Directions for this task:
Out of the entries that follow, copy each line containing "typically".

Data in this exercise:
++++++

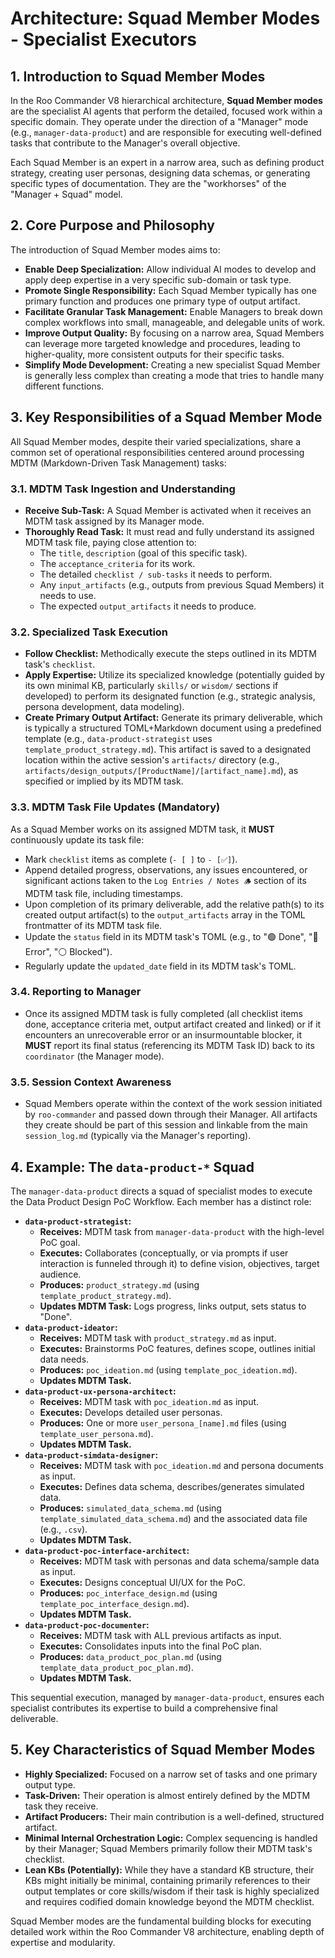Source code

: # Architecture: Squad Member Modes - Specialist Executors

## 1. Introduction to Squad Member Modes

In the Roo Commander V8 hierarchical architecture, **Squad Member modes** are the specialist AI agents that perform the detailed, focused work within a specific domain. They operate under the direction of a "Manager" mode (e.g., `manager-data-product`) and are responsible for executing well-defined tasks that contribute to the Manager's overall objective.

Each Squad Member is an expert in a narrow area, such as defining product strategy, creating user personas, designing data schemas, or generating specific types of documentation. They are the "workhorses" of the "Manager + Squad" model.

## 2. Core Purpose and Philosophy

The introduction of Squad Member modes aims to:

*   **Enable Deep Specialization:** Allow individual AI modes to develop and apply deep expertise in a very specific sub-domain or task type.
*   **Promote Single Responsibility:** Each Squad Member typically has one primary function and produces one primary type of output artifact.
*   **Facilitate Granular Task Management:** Enable Managers to break down complex workflows into small, manageable, and delegable units of work.
*   **Improve Output Quality:** By focusing on a narrow area, Squad Members can leverage more targeted knowledge and procedures, leading to higher-quality, more consistent outputs for their specific tasks.
*   **Simplify Mode Development:** Creating a new specialist Squad Member is generally less complex than creating a mode that tries to handle many different functions.

## 3. Key Responsibilities of a Squad Member Mode

All Squad Member modes, despite their varied specializations, share a common set of operational responsibilities centered around processing MDTM (Markdown-Driven Task Management) tasks:

### 3.1. MDTM Task Ingestion and Understanding
*   **Receive Sub-Task:** A Squad Member is activated when it receives an MDTM task assigned by its Manager mode.
*   **Thoroughly Read Task:** It must read and fully understand its assigned MDTM task file, paying close attention to:
    *   The `title`, `description` (goal of this specific task).
    *   The `acceptance_criteria` for its work.
    *   The detailed `checklist / sub-tasks` it needs to perform.
    *   Any `input_artifacts` (e.g., outputs from previous Squad Members) it needs to use.
    *   The expected `output_artifacts` it needs to produce.

### 3.2. Specialized Task Execution
*   **Follow Checklist:** Methodically execute the steps outlined in its MDTM task's `checklist`.
*   **Apply Expertise:** Utilize its specialized knowledge (potentially guided by its own minimal KB, particularly `skills/` or `wisdom/` sections if developed) to perform its designated function (e.g., strategic analysis, persona development, data modeling).
*   **Create Primary Output Artifact:** Generate its primary deliverable, which is typically a structured TOML+Markdown document using a predefined template (e.g., `data-product-strategist` uses `template_product_strategy.md`). This artifact is saved to a designated location within the active session's `artifacts/` directory (e.g., `artifacts/design_outputs/[ProductName]/[artifact_name].md`), as specified or implied by its MDTM task.

### 3.3. MDTM Task File Updates (Mandatory)
As a Squad Member works on its assigned MDTM task, it **MUST** continuously update its task file:
*   Mark `checklist` items as complete (`- [ ]` to `- [✅]`).
*   Append detailed progress, observations, any issues encountered, or significant actions taken to the `Log Entries / Notes 🪵` section of its MDTM task file, including timestamps.
*   Upon completion of its primary deliverable, add the relative path(s) to its created output artifact(s) to the `output_artifacts` array in the TOML frontmatter of its MDTM task file.
*   Update the `status` field in its MDTM task's TOML (e.g., to "🟢 Done", "🔴 Error", "⚪ Blocked").
*   Regularly update the `updated_date` field in its MDTM task's TOML.

### 3.4. Reporting to Manager
*   Once its assigned MDTM task is fully completed (all checklist items done, acceptance criteria met, output artifact created and linked) or if it encounters an unrecoverable error or an insurmountable blocker, it **MUST** report its final status (referencing its MDTM Task ID) back to its `coordinator` (the Manager mode).

### 3.5. Session Context Awareness
*   Squad Members operate within the context of the work session initiated by `roo-commander` and passed down through their Manager. All artifacts they create should be part of this session and linkable from the main `session_log.md` (typically via the Manager's reporting).

## 4. Example: The `data-product-*` Squad

The `manager-data-product` directs a squad of specialist modes to execute the Data Product Design PoC Workflow. Each member has a distinct role:

*   **`data-product-strategist`:**
    *   **Receives:** MDTM task from `manager-data-product` with the high-level PoC goal.
    *   **Executes:** Collaborates (conceptually, or via prompts if user interaction is funneled through it) to define vision, objectives, target audience.
    *   **Produces:** `product_strategy.md` (using `template_product_strategy.md`).
    *   **Updates MDTM Task:** Logs progress, links output, sets status to "Done".
*   **`data-product-ideator`:**
    *   **Receives:** MDTM task with `product_strategy.md` as input.
    *   **Executes:** Brainstorms PoC features, defines scope, outlines initial data needs.
    *   **Produces:** `poc_ideation.md` (using `template_poc_ideation.md`).
    *   **Updates MDTM Task.**
*   **`data-product-ux-persona-architect`:**
    *   **Receives:** MDTM task with `poc_ideation.md` as input.
    *   **Executes:** Develops detailed user personas.
    *   **Produces:** One or more `user_persona_[name].md` files (using `template_user_persona.md`).
    *   **Updates MDTM Task.**
*   **`data-product-simdata-designer`:**
    *   **Receives:** MDTM task with `poc_ideation.md` and persona documents as input.
    *   **Executes:** Defines data schema, describes/generates simulated data.
    *   **Produces:** `simulated_data_schema.md` (using `template_simulated_data_schema.md`) and the associated data file (e.g., `.csv`).
    *   **Updates MDTM Task.**
*   **`data-product-poc-interface-architect`:**
    *   **Receives:** MDTM task with personas and data schema/sample data as input.
    *   **Executes:** Designs conceptual UI/UX for the PoC.
    *   **Produces:** `poc_interface_design.md` (using `template_poc_interface_design.md`).
    *   **Updates MDTM Task.**
*   **`data-product-poc-documenter`:**
    *   **Receives:** MDTM task with ALL previous artifacts as input.
    *   **Executes:** Consolidates inputs into the final PoC plan.
    *   **Produces:** `data_product_poc_plan.md` (using `template_data_product_poc_plan.md`).
    *   **Updates MDTM Task.**

This sequential execution, managed by `manager-data-product`, ensures each specialist contributes its expertise to build a comprehensive final deliverable.

## 5. Key Characteristics of Squad Member Modes

*   **Highly Specialized:** Focused on a narrow set of tasks and one primary output type.
*   **Task-Driven:** Their operation is almost entirely defined by the MDTM task they receive.
*   **Artifact Producers:** Their main contribution is a well-defined, structured artifact.
*   **Minimal Internal Orchestration Logic:** Complex sequencing is handled by their Manager; Squad Members primarily follow their MDTM task's checklist.
*   **Lean KBs (Potentially):** While they have a standard KB structure, their KBs might initially be minimal, containing primarily references to their output templates or core skills/wisdom if their task is highly specialized and requires codified domain knowledge beyond the MDTM checklist.

Squad Member modes are the fundamental building blocks for executing detailed work within the Roo Commander V8 architecture, enabling depth of expertise and modularity.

++++++

Answer for the task:
*   **Promote Single Responsibility:** Each Squad Member typically has one primary function and produces one primary type of output artifact.
*   **Create Primary Output Artifact:** Generate its primary deliverable, which is typically a structured TOML+Markdown document using a predefined template (e.g., `data-product-strategist` uses `template_product_strategy.md`). This artifact is saved to a designated location within the active session's `artifacts/` directory (e.g., `artifacts/design_outputs/[ProductName]/[artifact_name].md`), as specified or implied by its MDTM task.
*   Squad Members operate within the context of the work session initiated by `roo-commander` and passed down through their Manager. All artifacts they create should be part of this session and linkable from the main `session_log.md` (typically via the Manager's reporting).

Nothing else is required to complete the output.